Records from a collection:
= = = = =
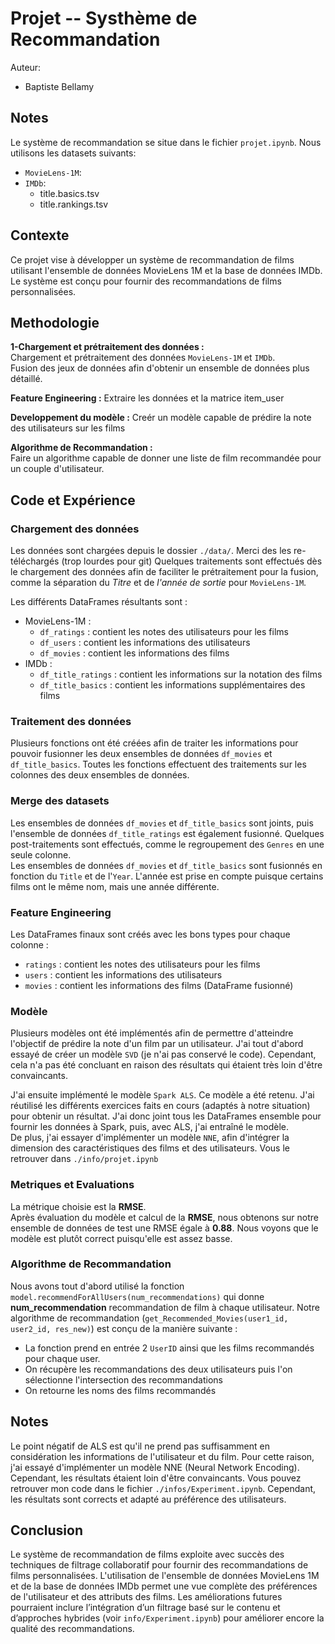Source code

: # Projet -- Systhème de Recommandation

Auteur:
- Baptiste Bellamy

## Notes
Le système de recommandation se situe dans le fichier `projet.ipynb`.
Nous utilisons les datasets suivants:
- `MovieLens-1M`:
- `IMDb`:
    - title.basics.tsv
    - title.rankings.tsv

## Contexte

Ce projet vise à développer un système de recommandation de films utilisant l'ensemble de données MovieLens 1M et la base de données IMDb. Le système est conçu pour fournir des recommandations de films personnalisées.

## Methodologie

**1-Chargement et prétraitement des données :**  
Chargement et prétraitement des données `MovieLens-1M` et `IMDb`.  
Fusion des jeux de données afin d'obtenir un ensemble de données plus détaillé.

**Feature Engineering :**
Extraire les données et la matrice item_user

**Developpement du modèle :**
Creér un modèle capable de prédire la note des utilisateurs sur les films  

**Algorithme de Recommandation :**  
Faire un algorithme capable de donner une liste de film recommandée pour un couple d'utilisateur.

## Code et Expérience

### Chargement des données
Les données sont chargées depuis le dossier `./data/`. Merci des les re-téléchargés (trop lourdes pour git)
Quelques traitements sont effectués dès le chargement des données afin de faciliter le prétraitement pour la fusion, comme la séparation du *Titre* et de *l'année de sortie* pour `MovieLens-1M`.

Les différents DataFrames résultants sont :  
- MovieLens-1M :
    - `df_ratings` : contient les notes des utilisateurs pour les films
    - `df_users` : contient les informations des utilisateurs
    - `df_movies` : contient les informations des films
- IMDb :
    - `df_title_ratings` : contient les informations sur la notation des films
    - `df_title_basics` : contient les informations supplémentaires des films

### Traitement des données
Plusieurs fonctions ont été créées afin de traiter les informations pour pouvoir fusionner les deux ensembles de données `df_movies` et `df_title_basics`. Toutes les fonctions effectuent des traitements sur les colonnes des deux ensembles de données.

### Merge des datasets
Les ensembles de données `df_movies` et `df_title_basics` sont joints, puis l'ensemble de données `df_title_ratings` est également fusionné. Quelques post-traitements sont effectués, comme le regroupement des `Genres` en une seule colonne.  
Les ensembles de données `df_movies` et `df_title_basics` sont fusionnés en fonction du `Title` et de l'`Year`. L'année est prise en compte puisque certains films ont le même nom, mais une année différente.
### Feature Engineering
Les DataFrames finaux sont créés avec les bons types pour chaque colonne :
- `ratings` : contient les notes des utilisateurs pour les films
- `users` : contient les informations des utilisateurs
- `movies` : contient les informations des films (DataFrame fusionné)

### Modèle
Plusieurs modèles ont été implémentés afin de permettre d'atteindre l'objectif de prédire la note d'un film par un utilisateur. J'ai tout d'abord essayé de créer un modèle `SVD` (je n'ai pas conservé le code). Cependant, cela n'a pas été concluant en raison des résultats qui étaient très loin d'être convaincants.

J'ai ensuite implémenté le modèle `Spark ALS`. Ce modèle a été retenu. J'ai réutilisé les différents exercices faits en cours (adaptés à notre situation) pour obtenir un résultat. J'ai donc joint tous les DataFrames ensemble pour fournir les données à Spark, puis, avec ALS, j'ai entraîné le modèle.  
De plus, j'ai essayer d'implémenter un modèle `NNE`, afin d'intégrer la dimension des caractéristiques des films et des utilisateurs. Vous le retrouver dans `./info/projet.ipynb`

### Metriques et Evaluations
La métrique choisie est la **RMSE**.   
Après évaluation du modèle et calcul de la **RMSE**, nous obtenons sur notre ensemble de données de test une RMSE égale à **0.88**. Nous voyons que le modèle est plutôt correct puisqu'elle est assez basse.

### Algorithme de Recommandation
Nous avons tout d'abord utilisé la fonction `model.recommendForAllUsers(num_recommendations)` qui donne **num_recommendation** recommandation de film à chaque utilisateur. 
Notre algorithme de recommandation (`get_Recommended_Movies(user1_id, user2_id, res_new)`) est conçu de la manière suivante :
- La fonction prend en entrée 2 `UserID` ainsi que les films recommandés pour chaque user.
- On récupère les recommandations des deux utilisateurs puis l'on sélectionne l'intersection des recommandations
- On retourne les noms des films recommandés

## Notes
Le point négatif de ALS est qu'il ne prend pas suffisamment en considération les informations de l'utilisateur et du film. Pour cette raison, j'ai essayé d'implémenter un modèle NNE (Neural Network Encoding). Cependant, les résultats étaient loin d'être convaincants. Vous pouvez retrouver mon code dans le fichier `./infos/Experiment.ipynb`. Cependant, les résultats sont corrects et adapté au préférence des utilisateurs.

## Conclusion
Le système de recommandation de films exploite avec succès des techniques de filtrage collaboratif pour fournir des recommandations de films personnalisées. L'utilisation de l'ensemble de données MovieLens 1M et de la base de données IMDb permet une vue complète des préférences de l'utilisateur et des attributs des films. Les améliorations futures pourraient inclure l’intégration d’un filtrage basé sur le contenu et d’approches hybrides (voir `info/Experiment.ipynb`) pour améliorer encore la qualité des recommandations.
= = = = =
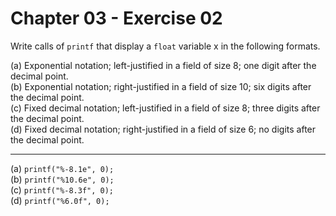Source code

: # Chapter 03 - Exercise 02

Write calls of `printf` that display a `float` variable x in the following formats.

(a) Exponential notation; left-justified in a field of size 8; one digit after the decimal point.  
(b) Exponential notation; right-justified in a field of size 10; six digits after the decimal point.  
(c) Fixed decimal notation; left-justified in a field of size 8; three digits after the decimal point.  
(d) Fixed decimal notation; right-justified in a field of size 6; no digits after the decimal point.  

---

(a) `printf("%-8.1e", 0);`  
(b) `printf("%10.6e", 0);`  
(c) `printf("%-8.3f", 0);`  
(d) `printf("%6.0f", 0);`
= = = = =
### Directions for this task
Could you repeat exactly the lines above from the line with "Creér un modèle" up to and including the line with "Les données sont", and only those?

### Response box
Creér un modèle capable de prédire la note des utilisateurs sur les films  

**Algorithme de Recommandation :**  
Faire un algorithme capable de donner une liste de film recommandée pour un couple d'utilisateur.

## Code et Expérience

### Chargement des données
Les données sont chargées depuis le dossier `./data/`. Merci des les re-téléchargés (trop lourdes pour git)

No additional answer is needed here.